[TASK DESCRIPTION]:
Scan the lines below for the string "ball" and copy every one that has it.

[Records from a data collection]
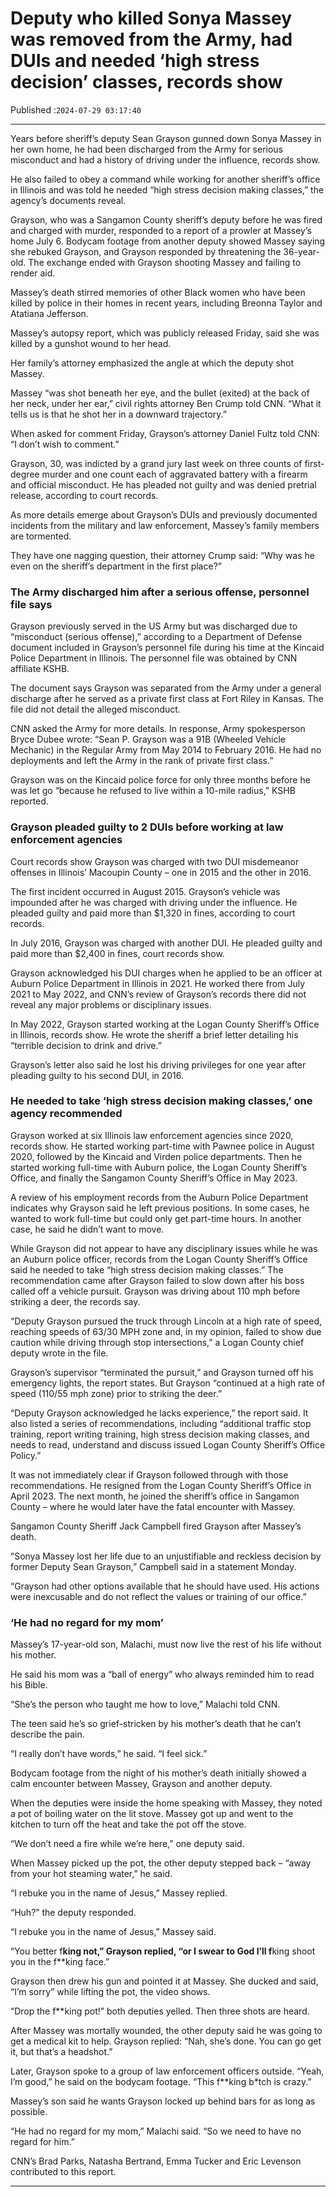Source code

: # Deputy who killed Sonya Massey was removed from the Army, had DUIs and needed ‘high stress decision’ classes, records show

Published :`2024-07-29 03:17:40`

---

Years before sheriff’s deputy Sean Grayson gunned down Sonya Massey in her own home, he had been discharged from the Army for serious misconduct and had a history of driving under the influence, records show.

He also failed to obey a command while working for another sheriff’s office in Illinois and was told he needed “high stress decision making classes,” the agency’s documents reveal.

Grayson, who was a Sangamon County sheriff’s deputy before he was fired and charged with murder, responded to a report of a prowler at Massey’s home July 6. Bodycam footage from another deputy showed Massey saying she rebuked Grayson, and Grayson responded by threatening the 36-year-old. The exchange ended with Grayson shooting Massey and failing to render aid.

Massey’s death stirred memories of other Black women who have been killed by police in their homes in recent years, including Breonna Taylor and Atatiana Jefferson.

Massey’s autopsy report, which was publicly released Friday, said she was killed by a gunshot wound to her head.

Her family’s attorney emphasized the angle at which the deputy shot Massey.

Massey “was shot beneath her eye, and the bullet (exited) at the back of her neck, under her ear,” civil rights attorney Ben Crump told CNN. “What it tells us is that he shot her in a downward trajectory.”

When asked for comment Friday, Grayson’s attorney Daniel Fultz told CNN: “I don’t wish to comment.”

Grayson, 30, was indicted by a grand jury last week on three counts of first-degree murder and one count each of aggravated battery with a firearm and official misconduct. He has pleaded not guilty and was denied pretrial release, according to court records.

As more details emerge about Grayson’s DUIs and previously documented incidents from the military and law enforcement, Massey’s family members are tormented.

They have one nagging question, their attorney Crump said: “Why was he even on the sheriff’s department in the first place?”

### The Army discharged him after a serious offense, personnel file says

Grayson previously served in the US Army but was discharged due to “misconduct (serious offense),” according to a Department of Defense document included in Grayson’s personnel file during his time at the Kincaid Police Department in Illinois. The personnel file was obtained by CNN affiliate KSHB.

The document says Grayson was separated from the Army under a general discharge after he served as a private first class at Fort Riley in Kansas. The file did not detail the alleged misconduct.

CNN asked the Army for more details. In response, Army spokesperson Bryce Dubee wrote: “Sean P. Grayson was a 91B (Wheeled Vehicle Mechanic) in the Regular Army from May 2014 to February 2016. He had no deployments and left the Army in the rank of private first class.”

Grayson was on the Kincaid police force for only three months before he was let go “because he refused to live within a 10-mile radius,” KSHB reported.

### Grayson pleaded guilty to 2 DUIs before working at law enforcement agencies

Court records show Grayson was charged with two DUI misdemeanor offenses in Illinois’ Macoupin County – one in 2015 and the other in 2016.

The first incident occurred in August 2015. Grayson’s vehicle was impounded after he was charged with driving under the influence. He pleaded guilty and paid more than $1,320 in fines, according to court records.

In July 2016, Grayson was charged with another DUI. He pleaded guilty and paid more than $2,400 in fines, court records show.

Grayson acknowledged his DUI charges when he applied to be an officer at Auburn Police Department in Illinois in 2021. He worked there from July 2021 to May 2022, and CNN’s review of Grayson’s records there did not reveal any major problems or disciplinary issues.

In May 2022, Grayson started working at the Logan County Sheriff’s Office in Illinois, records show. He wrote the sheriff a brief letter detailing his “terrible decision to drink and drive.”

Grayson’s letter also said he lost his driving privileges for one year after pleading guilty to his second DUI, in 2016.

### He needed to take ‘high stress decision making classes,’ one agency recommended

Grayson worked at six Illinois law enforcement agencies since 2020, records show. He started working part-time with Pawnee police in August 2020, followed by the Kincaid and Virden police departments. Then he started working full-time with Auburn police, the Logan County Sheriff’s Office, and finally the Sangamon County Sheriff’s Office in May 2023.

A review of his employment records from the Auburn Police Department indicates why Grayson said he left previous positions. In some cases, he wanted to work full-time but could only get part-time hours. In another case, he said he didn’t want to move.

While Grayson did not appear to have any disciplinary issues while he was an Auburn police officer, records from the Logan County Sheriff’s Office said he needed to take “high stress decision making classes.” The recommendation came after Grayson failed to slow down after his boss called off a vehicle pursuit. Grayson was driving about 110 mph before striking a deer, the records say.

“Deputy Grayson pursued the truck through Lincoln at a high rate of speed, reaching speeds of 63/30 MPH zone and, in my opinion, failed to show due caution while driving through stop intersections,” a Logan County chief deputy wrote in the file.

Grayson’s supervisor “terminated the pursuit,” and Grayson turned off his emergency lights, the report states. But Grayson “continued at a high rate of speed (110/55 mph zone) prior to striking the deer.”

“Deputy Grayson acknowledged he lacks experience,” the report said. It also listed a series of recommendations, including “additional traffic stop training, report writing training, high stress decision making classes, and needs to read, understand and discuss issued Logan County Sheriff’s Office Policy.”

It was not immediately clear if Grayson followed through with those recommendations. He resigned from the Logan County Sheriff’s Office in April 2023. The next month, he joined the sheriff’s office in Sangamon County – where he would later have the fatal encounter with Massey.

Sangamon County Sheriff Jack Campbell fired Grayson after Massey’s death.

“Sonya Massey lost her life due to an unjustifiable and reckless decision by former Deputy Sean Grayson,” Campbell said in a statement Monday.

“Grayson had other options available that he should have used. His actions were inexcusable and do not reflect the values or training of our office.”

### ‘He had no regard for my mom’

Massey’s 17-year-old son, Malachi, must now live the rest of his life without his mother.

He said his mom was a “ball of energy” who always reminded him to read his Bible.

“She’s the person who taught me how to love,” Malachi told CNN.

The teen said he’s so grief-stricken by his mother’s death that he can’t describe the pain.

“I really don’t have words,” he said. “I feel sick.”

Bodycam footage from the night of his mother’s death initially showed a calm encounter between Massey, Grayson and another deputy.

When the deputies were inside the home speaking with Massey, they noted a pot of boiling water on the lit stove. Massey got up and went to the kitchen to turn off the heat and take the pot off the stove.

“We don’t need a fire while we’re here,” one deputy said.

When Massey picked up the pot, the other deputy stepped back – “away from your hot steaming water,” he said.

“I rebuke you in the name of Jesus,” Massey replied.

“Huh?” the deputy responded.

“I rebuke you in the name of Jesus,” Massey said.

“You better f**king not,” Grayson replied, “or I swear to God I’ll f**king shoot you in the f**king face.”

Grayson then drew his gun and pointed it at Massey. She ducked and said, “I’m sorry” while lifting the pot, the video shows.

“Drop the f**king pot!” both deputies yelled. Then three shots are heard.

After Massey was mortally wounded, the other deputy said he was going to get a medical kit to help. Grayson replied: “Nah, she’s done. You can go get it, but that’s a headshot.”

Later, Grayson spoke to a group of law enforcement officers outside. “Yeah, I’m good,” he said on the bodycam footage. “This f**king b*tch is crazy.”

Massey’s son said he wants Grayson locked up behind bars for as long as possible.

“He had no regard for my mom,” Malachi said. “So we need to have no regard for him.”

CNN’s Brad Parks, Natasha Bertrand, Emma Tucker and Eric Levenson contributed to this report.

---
---
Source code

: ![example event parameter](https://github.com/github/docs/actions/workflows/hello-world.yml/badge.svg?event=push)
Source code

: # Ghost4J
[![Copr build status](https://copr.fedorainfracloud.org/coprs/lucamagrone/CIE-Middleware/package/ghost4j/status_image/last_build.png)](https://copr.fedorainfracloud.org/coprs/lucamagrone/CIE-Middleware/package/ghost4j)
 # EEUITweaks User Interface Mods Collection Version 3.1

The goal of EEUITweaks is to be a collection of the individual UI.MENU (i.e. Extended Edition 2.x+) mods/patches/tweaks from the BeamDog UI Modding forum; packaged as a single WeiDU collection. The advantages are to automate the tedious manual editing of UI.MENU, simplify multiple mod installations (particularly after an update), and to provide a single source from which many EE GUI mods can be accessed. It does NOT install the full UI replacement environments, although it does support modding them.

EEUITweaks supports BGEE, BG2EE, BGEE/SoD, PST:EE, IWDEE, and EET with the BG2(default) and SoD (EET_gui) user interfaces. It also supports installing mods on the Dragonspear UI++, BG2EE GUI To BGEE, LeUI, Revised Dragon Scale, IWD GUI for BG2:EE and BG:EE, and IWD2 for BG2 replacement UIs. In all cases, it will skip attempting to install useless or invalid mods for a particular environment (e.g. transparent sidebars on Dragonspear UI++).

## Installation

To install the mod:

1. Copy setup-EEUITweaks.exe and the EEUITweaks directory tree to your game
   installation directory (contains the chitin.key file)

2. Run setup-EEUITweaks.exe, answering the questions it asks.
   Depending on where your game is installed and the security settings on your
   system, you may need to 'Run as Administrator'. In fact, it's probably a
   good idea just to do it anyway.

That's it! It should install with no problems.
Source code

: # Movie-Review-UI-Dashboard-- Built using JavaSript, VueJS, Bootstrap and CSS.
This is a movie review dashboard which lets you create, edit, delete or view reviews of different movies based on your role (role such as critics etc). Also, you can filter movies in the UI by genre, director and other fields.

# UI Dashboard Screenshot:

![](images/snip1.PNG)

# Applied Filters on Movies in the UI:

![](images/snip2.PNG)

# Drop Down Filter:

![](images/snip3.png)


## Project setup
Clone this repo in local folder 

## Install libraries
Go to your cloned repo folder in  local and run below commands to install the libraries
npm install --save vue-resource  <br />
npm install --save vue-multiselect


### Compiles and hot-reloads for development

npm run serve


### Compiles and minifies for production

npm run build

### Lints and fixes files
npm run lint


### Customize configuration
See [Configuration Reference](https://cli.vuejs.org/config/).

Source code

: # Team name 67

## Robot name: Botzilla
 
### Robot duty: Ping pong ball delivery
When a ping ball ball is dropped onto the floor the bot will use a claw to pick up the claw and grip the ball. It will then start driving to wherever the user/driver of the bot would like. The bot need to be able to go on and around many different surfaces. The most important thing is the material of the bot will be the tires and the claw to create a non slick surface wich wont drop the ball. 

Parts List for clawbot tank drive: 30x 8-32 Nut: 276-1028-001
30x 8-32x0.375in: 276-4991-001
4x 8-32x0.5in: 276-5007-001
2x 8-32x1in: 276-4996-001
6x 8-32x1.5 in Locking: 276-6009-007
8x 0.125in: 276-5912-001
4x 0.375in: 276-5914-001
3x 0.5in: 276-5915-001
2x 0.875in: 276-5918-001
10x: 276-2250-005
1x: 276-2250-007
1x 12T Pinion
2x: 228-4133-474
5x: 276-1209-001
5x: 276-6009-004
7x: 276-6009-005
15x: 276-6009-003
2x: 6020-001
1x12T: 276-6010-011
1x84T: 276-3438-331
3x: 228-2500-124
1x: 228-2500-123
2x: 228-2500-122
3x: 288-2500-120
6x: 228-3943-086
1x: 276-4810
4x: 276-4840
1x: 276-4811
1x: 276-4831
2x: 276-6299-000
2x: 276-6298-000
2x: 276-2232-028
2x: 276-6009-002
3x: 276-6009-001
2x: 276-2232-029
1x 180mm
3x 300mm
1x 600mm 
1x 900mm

[TASK SOLUTION]:
He said his mom was a “ball of energy” who always reminded him to read his Bible.
### Robot duty: Ping pong ball delivery
When a ping ball ball is dropped onto the floor the bot will use a claw to pick up the claw and grip the ball. It will then start driving to wherever the user/driver of the bot would like. The bot need to be able to go on and around many different surfaces. The most important thing is the material of the bot will be the tires and the claw to create a non slick surface wich wont drop the ball. 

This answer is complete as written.